======== EXTRACTED INFORMATION ========
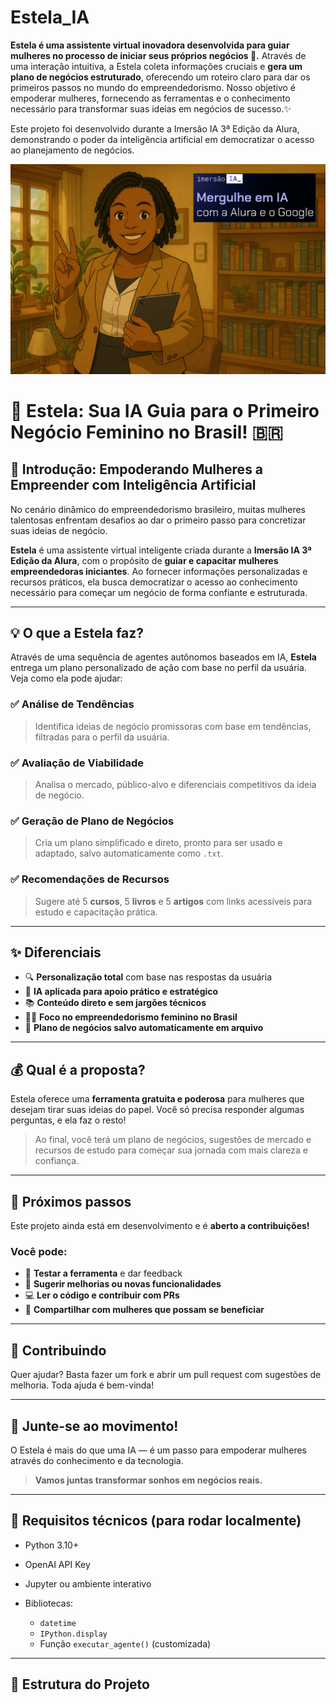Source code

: # Estela_IA
**Estela é uma assistente virtual inovadora desenvolvida para guiar mulheres no processo de iniciar seus próprios negócios 🌟.** Através de uma interação intuitiva, a Estela coleta informações cruciais e **gera um plano de negócios estruturado**, oferecendo um roteiro claro para dar os primeiros passos no mundo do empreendedorismo. Nosso objetivo é empoderar mulheres, fornecendo as ferramentas e o conhecimento necessário para transformar suas ideias em negócios de sucesso.✨

Este projeto foi desenvolvido durante a Imersão IA 3ª Edição da Alura, demonstrando o poder da inteligência artificial em democratizar o acesso ao planejamento de negócios.

![Image Alt]( https://github.com/leonammeta8154/Estela_IA/blob/4b13b0386bc8ac299a834f5cb30e30ff1935f59d/imagens/Banner.png)


# 🌟 Estela: Sua IA Guia para o Primeiro Negócio Feminino no Brasil! 🇧🇷

## 🚀 Introdução: Empoderando Mulheres a Empreender com Inteligência Artificial

No cenário dinâmico do empreendedorismo brasileiro, muitas mulheres talentosas enfrentam desafios ao dar o primeiro passo para concretizar suas ideias de negócio.

**Estela** é uma assistente virtual inteligente criada durante a **Imersão IA 3ª Edição da Alura**, com o propósito de **guiar e capacitar mulheres empreendedoras iniciantes**. Ao fornecer informações personalizadas e recursos práticos, ela busca democratizar o acesso ao conhecimento necessário para começar um negócio de forma confiante e estruturada.

---

## 💡 O que a Estela faz?

Através de uma sequência de agentes autônomos baseados em IA, **Estela** entrega um plano personalizado de ação com base no perfil da usuária. Veja como ela pode ajudar:

### ✅ Análise de Tendências

> Identifica ideias de negócio promissoras com base em tendências, filtradas para o perfil da usuária.

### ✅ Avaliação de Viabilidade

> Analisa o mercado, público-alvo e diferenciais competitivos da ideia de negócio.

### ✅ Geração de Plano de Negócios

> Cria um plano simplificado e direto, pronto para ser usado e adaptado, salvo automaticamente como `.txt`.

### ✅ Recomendações de Recursos

> Sugere até 5 **cursos**, 5 **livros** e 5 **artigos** com links acessíveis para estudo e capacitação prática.

---

## ✨ Diferenciais

* 🔍 **Personalização total** com base nas respostas da usuária
* 🧠 **IA aplicada para apoio prático e estratégico**
* 📚 **Conteúdo direto e sem jargões técnicos**
* 👩‍💼 **Foco no empreendedorismo feminino no Brasil**
* 📄 **Plano de negócios salvo automaticamente em arquivo**

---

## 💰 Qual é a proposta?

Estela oferece uma **ferramenta gratuita e poderosa** para mulheres que desejam tirar suas ideias do papel. Você só precisa responder algumas perguntas, e ela faz o resto!

> Ao final, você terá um plano de negócios, sugestões de mercado e recursos de estudo para começar sua jornada com mais clareza e confiança.

---

## 🚧 Próximos passos

Este projeto ainda está em desenvolvimento e é **aberto a contribuições!**

### Você pode:

* 🧪 **Testar a ferramenta** e dar feedback
* 🧠 **Sugerir melhorias ou novas funcionalidades**
* 💻 **Ler o código e contribuir com PRs**
* 📣 **Compartilhar com mulheres que possam se beneficiar**

---

## 🤝 Contribuindo

Quer ajudar? Basta fazer um fork e abrir um pull request com sugestões de melhoria. Toda ajuda é bem-vinda!

---

## 💖 Junte-se ao movimento!

O Estela é mais do que uma IA — é um passo para empoderar mulheres através do conhecimento e da tecnologia.

> **Vamos juntas transformar sonhos em negócios reais.**

---

## 📎 Requisitos técnicos (para rodar localmente)

* Python 3.10+
* OpenAI API Key
* Jupyter ou ambiente interativo
* Bibliotecas:

  * `datetime`
  * `IPython.display`
  * Função `executar_agente()` (customizada)

---

## 📂 Estrutura do Projeto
========
## TRY IT
What you return should be the full listing, unchanged, minus the pictures.

## SOLUTION TO THIS PROBLEM
Source code

: # Estela_IA
**Estela é uma assistente virtual inovadora desenvolvida para guiar mulheres no processo de iniciar seus próprios negócios 🌟.** Através de uma interação intuitiva, a Estela coleta informações cruciais e **gera um plano de negócios estruturado**, oferecendo um roteiro claro para dar os primeiros passos no mundo do empreendedorismo. Nosso objetivo é empoderar mulheres, fornecendo as ferramentas e o conhecimento necessário para transformar suas ideias em negócios de sucesso.✨

Este projeto foi desenvolvido durante a Imersão IA 3ª Edição da Alura, demonstrando o poder da inteligência artificial em democratizar o acesso ao planejamento de negócios.

![Image Alt]( https://github.com/leonammeta8154/Estela_IA/blob/4b13b0386bc8ac299a834f5cb30e30ff1935f59d/imagens/Banner.png)


# 🌟 Estela: Sua IA Guia para o Primeiro Negócio Feminino no Brasil! 🇧🇷

## 🚀 Introdução: Empoderando Mulheres a Empreender com Inteligência Artificial

No cenário dinâmico do empreendedorismo brasileiro, muitas mulheres talentosas enfrentam desafios ao dar o primeiro passo para concretizar suas ideias de negócio.

**Estela** é uma assistente virtual inteligente criada durante a **Imersão IA 3ª Edição da Alura**, com o propósito de **guiar e capacitar mulheres empreendedoras iniciantes**. Ao fornecer informações personalizadas e recursos práticos, ela busca democratizar o acesso ao conhecimento necessário para começar um negócio de forma confiante e estruturada.

---

## 💡 O que a Estela faz?

Através de uma sequência de agentes autônomos baseados em IA, **Estela** entrega um plano personalizado de ação com base no perfil da usuária. Veja como ela pode ajudar:

### ✅ Análise de Tendências

> Identifica ideias de negócio promissoras com base em tendências, filtradas para o perfil da usuária.

### ✅ Avaliação de Viabilidade

> Analisa o mercado, público-alvo e diferenciais competitivos da ideia de negócio.

### ✅ Geração de Plano de Negócios

> Cria um plano simplificado e direto, pronto para ser usado e adaptado, salvo automaticamente como `.txt`.

### ✅ Recomendações de Recursos

> Sugere até 5 **cursos**, 5 **livros** e 5 **artigos** com links acessíveis para estudo e capacitação prática.

---

## ✨ Diferenciais

* 🔍 **Personalização total** com base nas respostas da usuária
* 🧠 **IA aplicada para apoio prático e estratégico**
* 📚 **Conteúdo direto e sem jargões técnicos**
* 👩‍💼 **Foco no empreendedorismo feminino no Brasil**
* 📄 **Plano de negócios salvo automaticamente em arquivo**

---

## 💰 Qual é a proposta?

Estela oferece uma **ferramenta gratuita e poderosa** para mulheres que desejam tirar suas ideias do papel. Você só precisa responder algumas perguntas, e ela faz o resto!

> Ao final, você terá um plano de negócios, sugestões de mercado e recursos de estudo para começar sua jornada com mais clareza e confiança.

---

## 🚧 Próximos passos

Este projeto ainda está em desenvolvimento e é **aberto a contribuições!**

### Você pode:

* 🧪 **Testar a ferramenta** e dar feedback
* 🧠 **Sugerir melhorias ou novas funcionalidades**
* 💻 **Ler o código e contribuir com PRs**
* 📣 **Compartilhar com mulheres que possam se beneficiar**

---

## 🤝 Contribuindo

Quer ajudar? Basta fazer um fork e abrir um pull request com sugestões de melhoria. Toda ajuda é bem-vinda!

---

## 💖 Junte-se ao movimento!

O Estela é mais do que uma IA — é um passo para empoderar mulheres através do conhecimento e da tecnologia.

> **Vamos juntas transformar sonhos em negócios reais.**

---

## 📎 Requisitos técnicos (para rodar localmente)

* Python 3.10+
* OpenAI API Key
* Jupyter ou ambiente interativo
* Bibliotecas:

  * `datetime`
  * `IPython.display`
  * Função `executar_agente()` (customizada)

---

## 📂 Estrutura do Projeto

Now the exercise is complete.